I made a topo map of Mt. Tam, just north of San Francisco, as a housewarming present. The hardest part of this project was getting the topo cut lines that I needed. Ultimately I learned just enough QGIS to extract the contours from the USGS data. I wish that was easier.
The material is cherry plywood and the frame is one layer of black acrylic glued to several layers of draftboard to get the required depth.
I ran through several prototypes. The first was at a smaller scale and wasn’t very impressive.
I then doubled the scale to 1"=1,200 feet and built a good prototype out of draftboard. I used the “cut every other contour” method to reduce the materials used, though I hadn’t yet figured out the tip that you can score the contours that you don’t cut in order to create a gluing guide. It takes about an hour to glue all the layers together.
The hollow prototype got me thinking that I could use it as a mold to create some version of this model more quickly. After some fits and starts I made a form that I used to create a mold from silicone and corn starch, and I’ve been using it to create three-wick candles of Mt. Tam quickly and easily.

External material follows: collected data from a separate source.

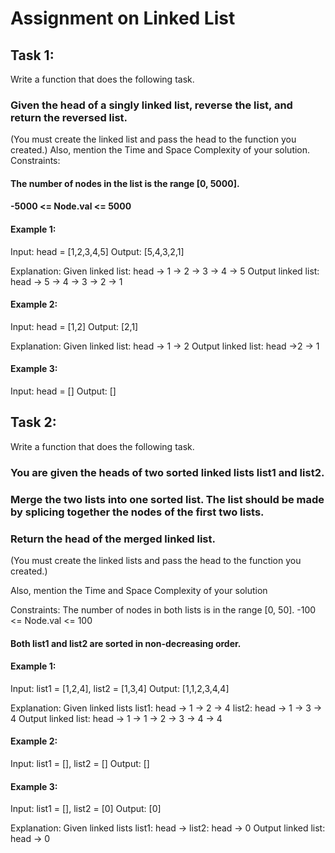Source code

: # Assignment on Linked List
## Task 1:
Write a function that does the following task.
### Given the head of a singly linked list, reverse the list, and return the reversed list.
(You must create the linked list and pass the head to the function you created.)
Also, mention the Time and Space Complexity of your solution.
Constraints: 
#### The number of nodes in the list is the range [0, 5000].
#### -5000 <= Node.val <= 5000


#### Example 1:
Input: head = [1,2,3,4,5] 
Output: [5,4,3,2,1]


Explanation:
Given linked list: head -> 1 -> 2 -> 3 -> 4 -> 5
Output linked list: head -> 5 -> 4 -> 3 -> 2 -> 1


#### Example 2:
Input: head = [1,2]
Output: [2,1]


Explanation:
Given linked list: head -> 1 -> 2
Output linked list: head ->2 -> 1


#### Example 3:
Input: head = []
Output: []


 


## Task 2:


Write a function that does the following task.


### You are given the heads of two sorted linked lists list1 and list2.


### Merge the two lists into one sorted list. The list should be made by splicing together the nodes of the first two lists.


### Return the head of the merged linked list.


(You must create the linked lists and pass the head to the function you created.)


Also, mention the Time and Space Complexity of your solution


Constraints: 
The number of nodes in both lists is in the range [0, 50].
-100 <= Node.val <= 100
#### Both list1 and list2 are sorted in non-decreasing order.



#### Example 1:
Input: list1 = [1,2,4], list2 = [1,3,4]
Output: [1,1,2,3,4,4]


Explanation:
Given linked lists
list1: head -> 1 -> 2 -> 4
list2: head -> 1 -> 3 -> 4
Output linked list: head -> 1 -> 1 -> 2 -> 3 -> 4 -> 4


#### Example 2:
Input: list1 = [], list2 = []
Output: []


#### Example 3:
Input: list1 = [], list2 = [0]
Output: [0]


Explanation:
Given linked lists
list1: head ->
list2: head -> 0
Output linked list: head -> 0

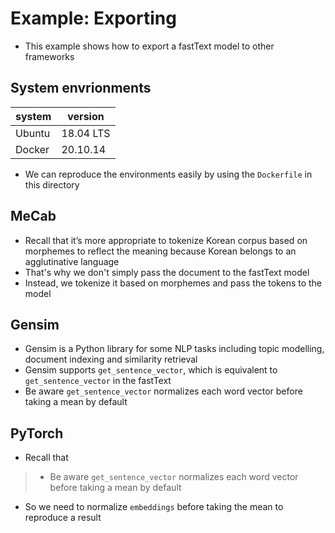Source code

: # Example: Exporting

- This example shows how to export a fastText model to other frameworks

## System envrionments

| system | version |
| --- | --- |
| Ubuntu | 18.04 LTS |
| Docker | 20.10.14 |

- We can reproduce the environments easily by using the `Dockerfile` in this directory

## MeCab

- Recall that it’s more appropriate to tokenize Korean corpus based on morphemes to reflect the meaning because Korean belongs to an agglutinative language
- That's why we don't simply pass the document to the fastText model
- Instead, we tokenize it based on morphemes and pass the tokens to the model

## Gensim

- Gensim is a Python library for some NLP tasks including topic modelling, document indexing and similarity retrieval 
- Gensim supports `get_sentence_vector`, which is equivalent to `get_sentence_vector` in the fastText
- Be aware `get_sentence_vector` normalizes each word vector before taking a mean by default

## PyTorch

- Recall that
> - Be aware `get_sentence_vector` normalizes each word vector before taking a mean by default
- So we need to normalize `embeddings` before taking the mean to reproduce a result
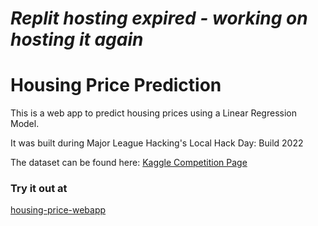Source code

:# *Replit hosting expired - working on hosting it again*

# Housing Price Prediction

 This is a web app to predict housing prices using a Linear Regression Model. 
 
 It was built during Major League Hacking's Local Hack Day: Build 2022

 The dataset can be found here: [Kaggle Competition Page](https://www.kaggle.com/c/lhd-build-2022)

### Try it out at
[housing-price-webapp](https://house-price.sammriddh.repl.co/)
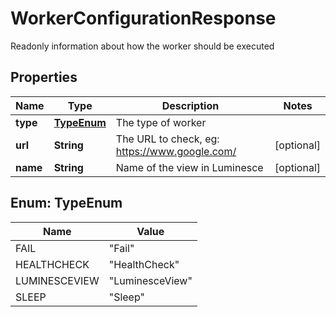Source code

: 

# WorkerConfigurationResponse

Readonly information about how the worker should be executed

## Properties

| Name | Type | Description | Notes |
|------------ | ------------- | ------------- | -------------|
|**type** | [**TypeEnum**](#TypeEnum) | The type of worker |  |
|**url** | **String** | The URL to check, eg: https://www.google.com/ |  [optional] |
|**name** | **String** | Name of the view in Luminesce |  [optional] |



## Enum: TypeEnum

| Name | Value |
|---- | -----|
| FAIL | &quot;Fail&quot; |
| HEALTHCHECK | &quot;HealthCheck&quot; |
| LUMINESCEVIEW | &quot;LuminesceView&quot; |
| SLEEP | &quot;Sleep&quot; |



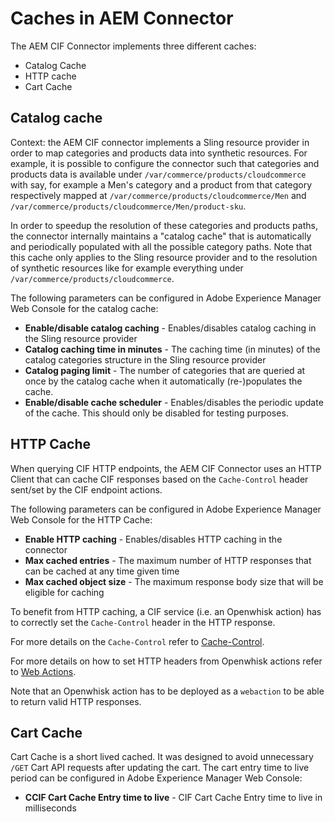 # Caches in AEM Connector 
The AEM CIF Connector implements three different caches:
* Catalog Cache 
* HTTP cache 
* Cart Cache

## Catalog cache

Context: the AEM CIF connector implements a Sling resource provider in order to map categories and products data into synthetic resources. For example, it is possible to configure the connector such that categories and products data is available under `/var/commerce/products/cloudcommerce` with say, for example a Men's category and a product from that category respectively mapped at `/var/commerce/products/cloudcommerce/Men` and `/var/commerce/products/cloudcommerce/Men/product-sku`.

In order to speedup the resolution of these categories and products paths, the connector internally maintains a "catalog cache" that is automatically and periodically populated with all the possible category paths. Note that this cache only applies to the Sling resource provider and to the resolution of synthetic resources like for example everything under `/var/commerce/products/cloudcommerce`.
 
The following parameters can be configured in Adobe Experience Manager Web Console for the catalog cache:
* **Enable/disable catalog caching** - Enables/disables catalog caching in the Sling resource provider
* **Catalog caching time in minutes** - The caching time (in minutes) of the catalog categories
structure in the Sling resource provider
* **Catalog paging limit** - The number of categories that are queried at once by the catalog cache when it automatically (re-)populates the cache. 
* **Enable/disable cache scheduler** - Enables/disables the periodic update of the cache. This should only be disabled for testing purposes.

## HTTP Cache
 
When querying CIF HTTP endpoints, the AEM CIF Connector uses an HTTP Client that can cache CIF responses based on the `Cache-Control` header sent/set by the CIF endpoint actions.

The following parameters can be configured in Adobe Experience Manager Web Console for the HTTP Cache:
* **Enable HTTP caching** - Enables/disables HTTP caching in the connector
* **Max cached entries** - The maximum number of HTTP responses that can be cached at any time given time
* **Max cached object size** - The maximum response body size that will be eligible for caching

To benefit from HTTP caching, a CIF service (i.e. an Openwhisk action) has to correctly set the `Cache-Control` header in the HTTP response.

For more details on the `Cache-Control` refer to [Cache-Control](https://www.w3.org/Protocols/rfc2616/rfc2616-sec14.html#sec14.9).

For more details on how to set HTTP headers from Openwhisk actions refer to [Web Actions](https://github.com/apache/incubator-openwhisk/blob/master/docs/webactions.md#web-actions). 

Note that an Openwhisk action has to be deployed as a `webaction` to be able to return valid HTTP responses.   

## Cart Cache
Cart Cache is a short lived cached. It was designed to avoid unnecessary `/GET` Cart API requests after updating the cart. 
The cart entry time to live period can be configured in Adobe Experience Manager Web Console:
  * **CCIF Cart Cache Entry time to live** - CIF Cart Cache Entry time to live in milliseconds
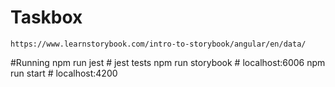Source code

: # Taskbox
    https://www.learnstorybook.com/intro-to-storybook/angular/en/data/
#Running
    npm run jest # jest tests
    npm run storybook # localhost:6006
    npm run start # localhost:4200
    
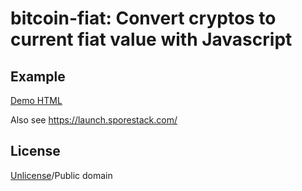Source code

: # bitcoin-fiat: Convert cryptos to current fiat value with Javascript

## Example

[Demo HTML](example.html)

Also see https://launch.sporestack.com/

## License

[Unlicense](LICENSE)/Public domain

For the final topo map I added a score line for the main road up Mt. Tam then cut two sheets of cherry plywood. I alternated the cut and the score lines for the topo contours, which made the gluing stage much more accurate. I carefully glued the layers together, using office binder clips as clamps when necessary.
On the underside I shot a few lines of hot glue gun (they look silver in this photo) to add some strength, and I reinforced the edges that didn’t quite reach sea level with some columns of square draftboard so I could mount the model to the base more securely.
I’m not thrilled with the frame - I probably should have made my model a bit smaller because I didn’t have a big enough print bed to cut complete rectangles for the frame, so I had to cut draftboard in 0.5" strips and glue them together, about 2.5" high.
I then cut the top layer of the frame from black acrylic and scored the captions, which I then filled with white paint so they’d stand out more. Again, I wish I’d left enough room to do this seamlessly but I had to do it it pieces because the main model was almost the size of my print bed.
I learned a lot from doing this project and although it was pretty time consuming I think I could work more quickly on projects like this in the future, especially if I get better at using QGIS to extract the contour lines.